▶ WHAT THE TASK ASKS
When a line in the entries below contains the word "them", copy that line.

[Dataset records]

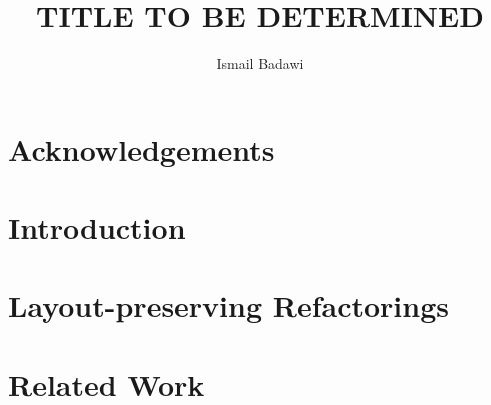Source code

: \documentclass[MSc,twoside,openright]{Thesis}
\title{TITLE TO BE DETERMINED}
\author{Ismail Badawi}
\begin{document}
\pagestyle{empty}

\maketitle
\cleardoublepage

\preface %

\begin{Abstract}

\end{Abstract}

\begin{Resume}

\end{Resume}

\chapter*{Acknowledgements}



\renewcommand{\contentsname}{Table of Contents}%
\addto\captionsenglish{%
  \renewcommand{\contentsname}%
    {Table of Contents}%
}
\addto\captionsenglish{%
  \renewcommand{\lstlistlistingname}%
    {List of Listings}%
}

\tableofcontents
\listoffigures
\listoftables
\renewcommand{\lstlistlistingname}{List of Listings}
\cleardoublepage

\maintext %

\pagestyle{fancyplain}

\chapter{Introduction} \label{chap:Introduction}


\chapter{Layout-preserving Refactorings} \label{chap:Layout}


\chapter{Related Work} \label{chap:Related}

\end{document}
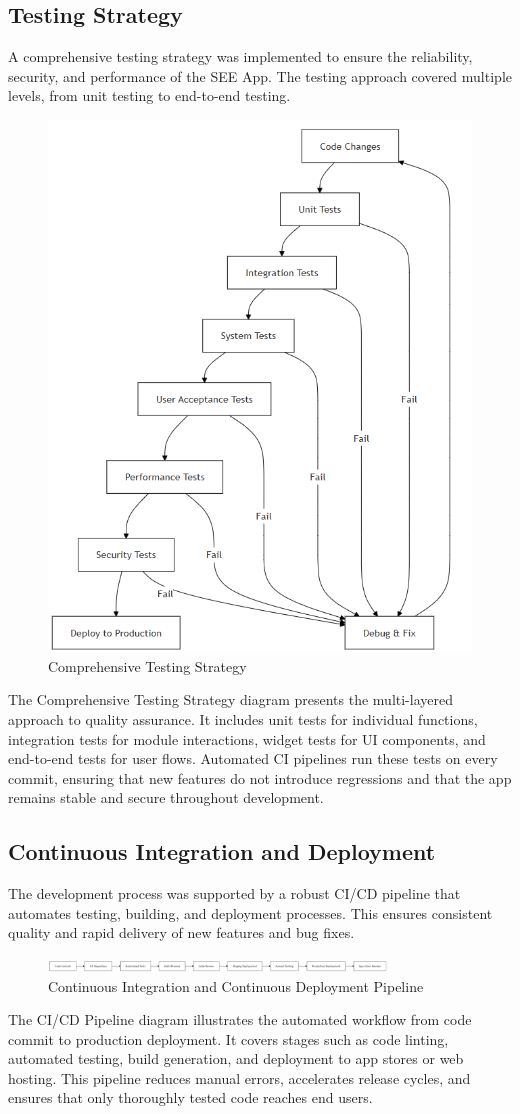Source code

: \documentclass[12pt,a4paper]{article}
\newcommand{\sectiontitle}[1]{\subsection{#1}}
\begin{document}
\sectiontitle{Testing Strategy}

A comprehensive testing strategy was implemented to ensure the reliability, security, and performance of the SEE App. The testing approach covered multiple levels, from unit testing to end-to-end testing.

\begin{figure}[H]
    \centering
    \includegraphics[height=0.35\textwidth,keepaspectratio]{redrawn_diagrams/Figure4_Testing_Strategy.png}
    \caption{Comprehensive Testing Strategy}
    \label{fig:testing-strategy}
\end{figure}
\vspace{0.5em}
The Comprehensive Testing Strategy diagram presents the multi-layered approach to quality assurance. It includes unit tests for individual functions, integration tests for module interactions, widget tests for UI components, and end-to-end tests for user flows. Automated CI pipelines run these tests on every commit, ensuring that new features do not introduce regressions and that the app remains stable and secure throughout development.

\sectiontitle{Continuous Integration and Deployment}

The development process was supported by a robust CI/CD pipeline that automates testing, building, and deployment processes. This ensures consistent quality and rapid delivery of new features and bug fixes.

\begin{figure}[H]
    \centering
    \includegraphics[width=0.8\textwidth,height=0.03\textwidth,keepaspectratio]{redrawn_diagrams/Figure5_CI_CD_Pipeline.png}
    \caption{Continuous Integration and Continuous Deployment Pipeline}
    \label{fig:ci-cd}
\end{figure}
\vspace{0.5em}
The CI/CD Pipeline diagram illustrates the automated workflow from code commit to production deployment. It covers stages such as code linting, automated testing, build generation, and deployment to app stores or web hosting. This pipeline reduces manual errors, accelerates release cycles, and ensures that only thoroughly tested code reaches end users.
\end{document}
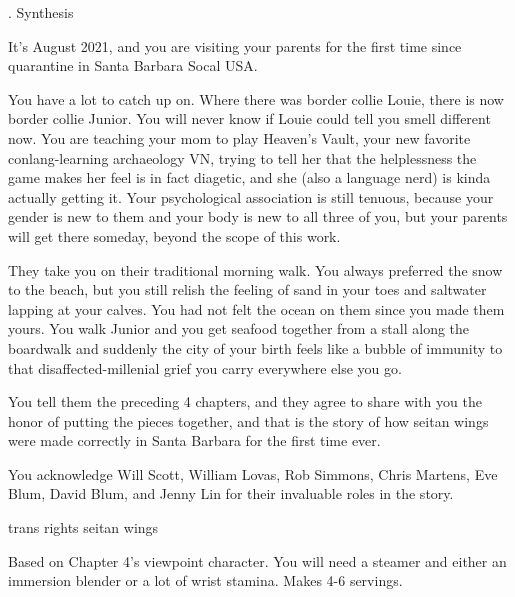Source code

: \documentclass[12pt]{article}
\newcommand\chapter[2]{{\thispagestyle{empty} \Large \sc #1. \quad #2

\vspace{1.5em}}}
\begin{document}
\newpage \thispagestyle{empty}

\chapter{5}{Synthesis}

It's August 2021, and you are visiting your parents for the first time since quarantine in Santa Barbara Socal USA.

You have a lot to catch up on.
Where there was border collie Louie, there is now border collie Junior.
You will never know if Louie could tell you smell different now.
You are teaching your mom to play Heaven's Vault,
your new favorite conlang-learning archaeology VN,
trying to tell her that the helplessness the game makes her feel is in fact diagetic,
and she (also a language nerd) is kinda actually getting it.
%
Your psychological association is still tenuous,
because your gender is new to them and your body is new to all three of you,
but your parents will get there someday, beyond the scope of this work.

They take you on their traditional morning walk. %
You always preferred the snow to the beach,
but you still relish the feeling of sand in your toes and saltwater lapping at your calves.
You had not felt the ocean on them since you made them yours.
You walk Junior and you get seafood together from a stall along the boardwalk
and suddenly the city of your birth feels like a bubble of immunity to that disaffected-millenial grief you carry everywhere else you go.

You tell them the preceding 4 chapters,
and they agree to share with you the honor of putting the pieces together,
and that is the story of how seitan wings were made correctly in Santa Barbara for the first time ever.

\vspace{15em}

\noindent You acknowledge Will Scott, William Lovas, Rob Simmons, Chris Martens, Eve Blum, David Blum, and Jenny Lin for their invaluable roles in the story.

\newpage \thispagestyle{empty}

\begin{center}
	{\sc \Large trans rights seitan wings}
\end{center}

Based on Chapter 4's viewpoint character.
You will need a steamer and either an immersion blender or a lot of wrist stamina.
Makes 4-6 servings.
\end{document}
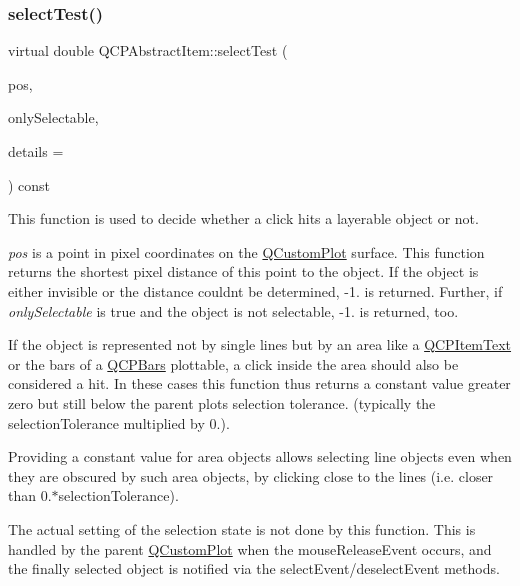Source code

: \subsubsection{\texorpdfstring{select\+Test()}{selectTest()}}
{\footnotesize\ttfamily virtual double Q\+C\+P\+Abstract\+Item\+::select\+Test (\begin{DoxyParamCaption}\item[{const Q\+PointF \&}]{pos,  }\item[{bool}]{only\+Selectable,  }\item[{Q\+Variant $\ast$}]{details = {} }\end{DoxyParamCaption}) const\hspace{0.3cm}{\ttfamily [pure virtual]}}

This function is used to decide whether a click hits a layerable object or not.

{\itshape pos} is a point in pixel coordinates on the \mbox{\hyperlink{class_q_custom_plot}{Q\+Custom\+Plot}} surface. This function returns the shortest pixel distance of this point to the object. If the object is either invisible or the distance couldn\textquotesingle{}t be determined, -\/1. is returned. Further, if {\itshape only\+Selectable} is true and the object is not selectable, -\/1. is returned, too.

If the object is represented not by single lines but by an area like a \mbox{\hyperlink{class_q_c_p_item_text}{Q\+C\+P\+Item\+Text}} or the bars of a \mbox{\hyperlink{class_q_c_p_bars}{Q\+C\+P\+Bars}} plottable, a click inside the area should also be considered a hit. In these cases this function thus returns a constant value greater zero but still below the parent plot\textquotesingle{}s selection tolerance. (typically the selection\+Tolerance multiplied by 0.).

Providing a constant value for area objects allows selecting line objects even when they are obscured by such area objects, by clicking close to the lines (i.\+e. closer than 0.$\ast$selection\+Tolerance).

The actual setting of the selection state is not done by this function. This is handled by the parent \mbox{\hyperlink{class_q_custom_plot}{Q\+Custom\+Plot}} when the mouse\+Release\+Event occurs, and the finally selected object is notified via the select\+Event/deselect\+Event methods.

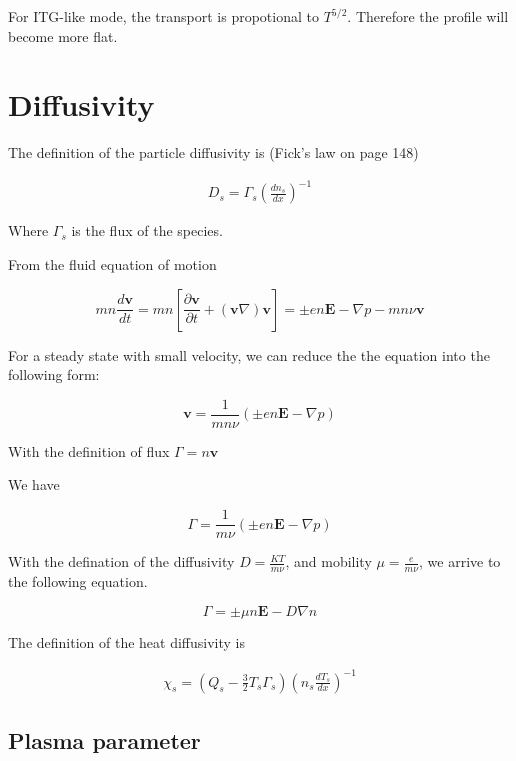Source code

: For ITG-like mode, the transport is propotional to $T^{5/2}$. Therefore the profile will become more flat. 

\section{Diffusivity}

The definition of the particle diffusivity is (Fick's law on page 148) \cite{Chen}

\begin{eqnarray}
D_s = \Gamma_s(\frac{dn_s}{dx})^{-1}
\end{eqnarray}

Where $\Gamma_s$ is the flux of the species.

From the fluid equation of motion

\begin{equation}
    mn\frac{d\textbf{v}}{dt}=mn[\frac{\partial \textbf{v}}{\partial t}+(\textbf{v}\nabla)\textbf{v}]=\pm en \textbf{E}-\nabla p-mn\nu \textbf{v}
\end{equation}

For a steady state with small velocity, we can reduce the the equation into the following form: 

\begin{equation}
    \textbf{v}=\frac{1}{mn\nu}(\pm en \textbf{E}-\nabla p)
\end{equation}

With the definition of flux $\Gamma = n\textbf{v}$

We have

\begin{equation}
    \Gamma=\frac{1}{m\nu}(\pm en \textbf{E}-\nabla p)
\end{equation}

With the defination of the diffusivity $D=\frac{KT}{m\nu}$, and mobility $\mu=\frac{e}{m\nu}$, we arrive to the following equation.

\begin{equation}
    \Gamma =\pm \mu n \textbf{E} -D\nabla n 
\end{equation}



The definition of the heat diffusivity is

\begin{eqnarray}
\chi_s = (Q_s-\frac{3}{2}T_s\Gamma_s)(n_s \frac{dT_s}{dx})^{-1}
\end{eqnarray}

\subsection{Plasma parameter}

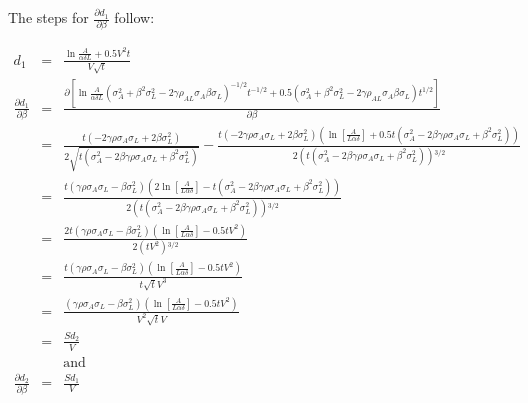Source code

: \documentclass[11pt]{article}
\begin{document}
\newpage
The steps for $\frac{\partial d_1}{\partial \beta}$ follow:

\begin{eqnarray}
d_1&=&\frac{\ln\frac{A}{\alpha \delta L}+0.5 V^2 t}{V\sqrt{t}}\nonumber \\
\frac{\partial d_1}{\partial \beta}&=&\frac{\partial \left[\ln\frac{A}{\alpha \delta L}\left(\sigma_A^2 + \beta^2 \sigma_L^2 -2 \gamma \rho_{AL} \sigma_A \beta \sigma_L\right)^{-1/2} t^{-1/2} + 0.5\left(\sigma_A^2 + \beta^2 \sigma_L^2 -2 \gamma \rho_{AL} \sigma_A \beta \sigma_L\right) t^{1/2}\right]}{\partial \beta} \nonumber\\
&=&\frac{t \left(-2 \gamma  \rho  \sigma _A \sigma _L+2 \beta  \sigma _L^2\right)}{2 \sqrt{t \left(\sigma _A^2-2 \beta  \gamma  \rho  \sigma _A \sigma _L+\beta ^2 \sigma _L^2\right)}}-\frac{t \left(-2 \gamma  \rho  \sigma _A \sigma _L+2 \beta  \sigma _L^2\right) \left(\ln \left[\frac{A}{L \alpha  \delta }\right]+0.5 t \left(\sigma _A^2-2 \beta  \gamma  \rho  \sigma _A \sigma _L+\beta ^2 \sigma _L^2\right)\right)}{2 \left(t \left(\sigma _A^2-2 \beta  \gamma  \rho  \sigma _A \sigma _L+\beta ^2 \sigma _L^2\right)\right){}^{3/2}}\nonumber\\
&=&\frac{t \left(\gamma  \rho  \sigma _A \sigma _L-\beta  \sigma _L^2\right) \left(2 \ln \left[\frac{A}{L \alpha  \delta }\right]-t \left(\sigma _A^2-2 \beta  \gamma  \rho  \sigma _A \sigma _L+\beta ^2 \sigma _L^2\right)\right)}{2 \left(t \left(\sigma _A^2-2 \beta  \gamma  \rho  \sigma _A \sigma _L+\beta ^2 \sigma _L^2\right)\right){}^{3/2}}\nonumber \\
&=&\frac{2t \left(\gamma  \rho  \sigma _A \sigma _L-\beta  \sigma _L^2\right) \left(\ln \left[\frac{A}{L \alpha  \delta }\right]-0.5t V^2\right)}{2 \left(t V^2\right){}^{3/2}}\nonumber \\
&=&\frac{t \left(\gamma  \rho  \sigma _A \sigma _L-\beta  \sigma _L^2\right) \left(\ln \left[\frac{A}{L \alpha  \delta }\right]-0.5t V^2\right)}{t\sqrt{t}V^3}\nonumber \\
&=&\frac{\left(\gamma  \rho  \sigma _A \sigma _L-\beta  \sigma _L^2\right) \left(\ln \left[\frac{A}{L \alpha  \delta }\right]-0.5t V^2\right)}{V^2 \sqrt{t}V}\nonumber \\
&=&\frac{Sd_2}{V}\\
&&\text{and} \nonumber \\
\frac{\partial d_2}{\partial \beta}&=& \frac{Sd_1}{V}
\end{eqnarray}
\end{document}
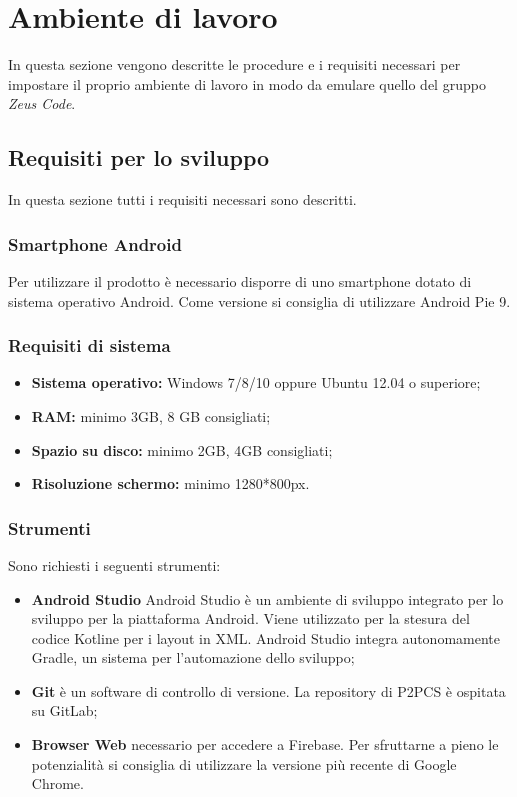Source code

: \section{Ambiente di lavoro}
In questa sezione vengono descritte le procedure e i requisiti necessari per impostare il proprio ambiente di lavoro in modo da emulare quello del gruppo \textit{Zeus Code}.  
\subsection{Requisiti per lo sviluppo}
In questa sezione tutti i requisiti necessari sono descritti.
\subsubsection{Smartphone Android}
Per utilizzare il prodotto è necessario disporre di uno smartphone dotato di sistema operativo Android. Come versione si consiglia di utilizzare Android Pie 9.
\subsubsection{Requisiti di sistema}
\begin{itemize}
	\item \textbf{Sistema operativo:} Windows 7/8/10 oppure Ubuntu 12.04 o superiore;
	\item \textbf{RAM:} minimo 3GB, 8 GB consigliati;
	\item \textbf{Spazio su disco:} minimo 2GB, 4GB consigliati;
	\item \textbf{Risoluzione schermo:} minimo 1280*800px.
\end{itemize}
\subsubsection{Strumenti}
Sono richiesti i seguenti strumenti:
\begin{itemize}
	\item \textbf{Android Studio} Android Studio è un ambiente di sviluppo integrato per lo sviluppo per la piattaforma Android\glosp. Viene utilizzato per la stesura del codice Kotlin\glosp e per i layout in XML\glosp. Android Studio integra autonomamente Gradle, un sistema per l'automazione dello sviluppo;
	\item \textbf{Git} è un software di controllo di versione. La repository di P2PCS è ospitata su GitLab;
	\item \textbf{Browser Web} necessario per accedere a Firebase. Per sfruttarne a pieno le potenzialità si consiglia di utilizzare la versione più recente di Google Chrome.
\end{itemize}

▶ ANSWER TO THE EXERCISE
because your gender is new to them and your body is new to all three of you,
You had not felt the ocean on them since you made them yours.
You tell them the preceding 4 chapters,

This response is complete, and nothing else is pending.